The CoEDL corpus platform

author: Tom Honeyman date: 2017-10-05

tags: - ANNIS - corpora - transcripts

CoEDL has a “proof-of-concept” corpus platform, currently restricted to corpus contributors. This is a project aimed at making textual materials more readily available to researchers.

This is a basic guide to the platform.

CoEDL corpus platform

The preliminary corpus platform is available, but currently limited to those with a password.

ANNIS is an open source corpus platform. A generic user guide is available, while this is a simple guide to just the features available within the CoEDL version.
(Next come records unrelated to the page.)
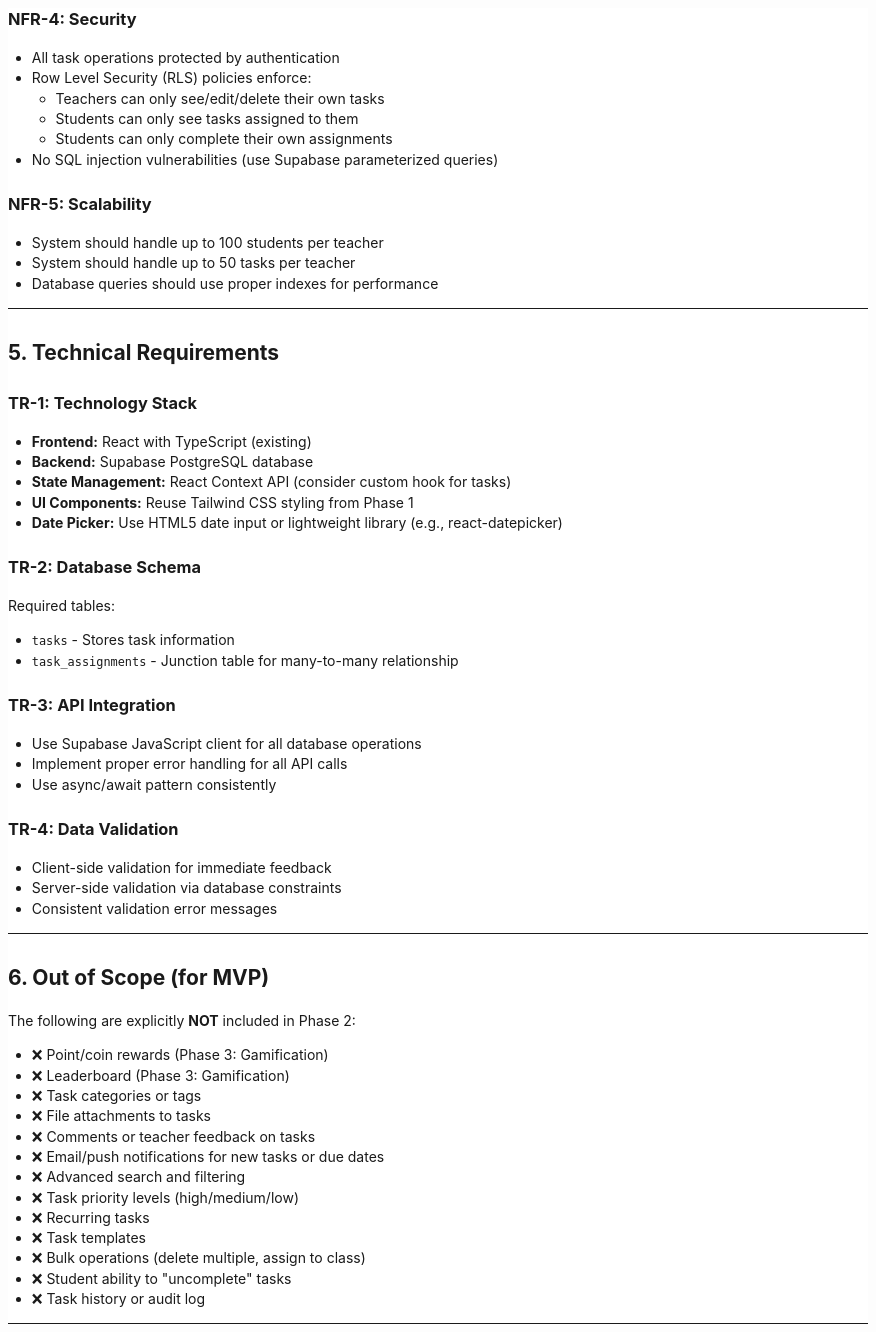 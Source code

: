 ### NFR-4: Security
- All task operations protected by authentication
- Row Level Security (RLS) policies enforce:
  - Teachers can only see/edit/delete their own tasks
  - Students can only see tasks assigned to them
  - Students can only complete their own assignments
- No SQL injection vulnerabilities (use Supabase parameterized queries)

### NFR-5: Scalability
- System should handle up to 100 students per teacher
- System should handle up to 50 tasks per teacher
- Database queries should use proper indexes for performance

---

## 5. Technical Requirements

### TR-1: Technology Stack
- **Frontend:** React with TypeScript (existing)
- **Backend:** Supabase PostgreSQL database
- **State Management:** React Context API (consider custom hook for tasks)
- **UI Components:** Reuse Tailwind CSS styling from Phase 1
- **Date Picker:** Use HTML5 date input or lightweight library (e.g., react-datepicker)

### TR-2: Database Schema
Required tables:
- `tasks` - Stores task information
- `task_assignments` - Junction table for many-to-many relationship

### TR-3: API Integration
- Use Supabase JavaScript client for all database operations
- Implement proper error handling for all API calls
- Use async/await pattern consistently

### TR-4: Data Validation
- Client-side validation for immediate feedback
- Server-side validation via database constraints
- Consistent validation error messages

---

## 6. Out of Scope (for MVP)

The following are explicitly **NOT** included in Phase 2:
- ❌ Point/coin rewards (Phase 3: Gamification)
- ❌ Leaderboard (Phase 3: Gamification)
- ❌ Task categories or tags
- ❌ File attachments to tasks
- ❌ Comments or teacher feedback on tasks
- ❌ Email/push notifications for new tasks or due dates
- ❌ Advanced search and filtering
- ❌ Task priority levels (high/medium/low)
- ❌ Recurring tasks
- ❌ Task templates
- ❌ Bulk operations (delete multiple, assign to class)
- ❌ Student ability to "uncomplete" tasks
- ❌ Task history or audit log

---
Entering the corpus platform

The corpus platform can be accessed at http://go.coedl.net/corpora. Currently access is limited to contributors, via a password. Click on the ‘Login’ button located on the top-right corner of the main page, and then enter your username and password to continue:

../../_images/02-login.png password prompt

The main page looks like this:

../../_images/03-front-page.png main annis page

Note the logout button in the top right.

The basic layout

The page is made up of three components: the query panel and corpus list on the left and the results page(s) on the right.
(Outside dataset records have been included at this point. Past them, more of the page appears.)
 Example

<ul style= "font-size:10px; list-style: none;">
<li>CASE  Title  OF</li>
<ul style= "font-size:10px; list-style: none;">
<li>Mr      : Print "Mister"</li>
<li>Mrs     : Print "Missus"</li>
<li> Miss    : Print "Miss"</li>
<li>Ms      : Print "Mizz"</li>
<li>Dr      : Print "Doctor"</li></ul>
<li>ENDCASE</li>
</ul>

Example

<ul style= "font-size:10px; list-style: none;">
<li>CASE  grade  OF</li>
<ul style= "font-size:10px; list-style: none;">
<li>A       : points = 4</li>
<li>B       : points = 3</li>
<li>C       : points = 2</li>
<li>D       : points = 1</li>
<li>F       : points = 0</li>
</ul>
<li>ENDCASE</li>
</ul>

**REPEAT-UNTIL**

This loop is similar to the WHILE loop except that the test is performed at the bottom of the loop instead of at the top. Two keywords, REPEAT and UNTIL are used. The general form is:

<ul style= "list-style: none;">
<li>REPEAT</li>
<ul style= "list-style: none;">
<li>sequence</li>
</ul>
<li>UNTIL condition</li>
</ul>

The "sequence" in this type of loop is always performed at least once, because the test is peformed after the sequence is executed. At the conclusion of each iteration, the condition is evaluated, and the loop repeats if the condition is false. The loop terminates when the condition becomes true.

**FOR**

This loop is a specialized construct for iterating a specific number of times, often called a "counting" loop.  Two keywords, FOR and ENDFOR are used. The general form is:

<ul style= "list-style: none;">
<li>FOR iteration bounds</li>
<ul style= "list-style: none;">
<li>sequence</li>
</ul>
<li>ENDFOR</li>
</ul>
To begin with, the query panel will be empty:

../../_images/04-query-panel.png empty query panel

The (sub-)corpus panel will list one or more sub-corpora:

../../_images/04-corpus-list.png sub-corpus list

The “Visible:” drop down menu filters the sub-corpus list:

../../_images/04-visible-corpus.png visible list

Corpus contributors can browse other corpora (which is encouraged, so you can see what other types of annotations others are contibuting). View all available corpora by choosing “All”:

../../_images/04-all-subcorpora.png All sub-corpora

Searching

To search the corpora, select one or more subcorpora in the list. In the example, we are searching in the Gurindji-Kriol corpus:

../../_images/04-select-corpus.gif select a sub-corpus

Searching words/tokens

Every single corpus has a baseline layer called “tok” (for “token”). This is usually a word level representation of the primary text. It is the default layer to search on, and so a basic query can be either a search for a word (in quotes):

../../_images/05-query-tok.png search for a word

Or a regular expression between forward slashes (//):

../../_images/05-query-tok-regex.png search for a-initial words

More complex searches can be built with the query builder. This is a good way to learn the full syntax of the annis query language (AQL).

Query builder

The easiest way to build a complex search is to use the query builder in the top left. Click on “query builder”:

../../_images/04-query-panel.png query builder

After clicking “initialise”, we can begin to construct a query.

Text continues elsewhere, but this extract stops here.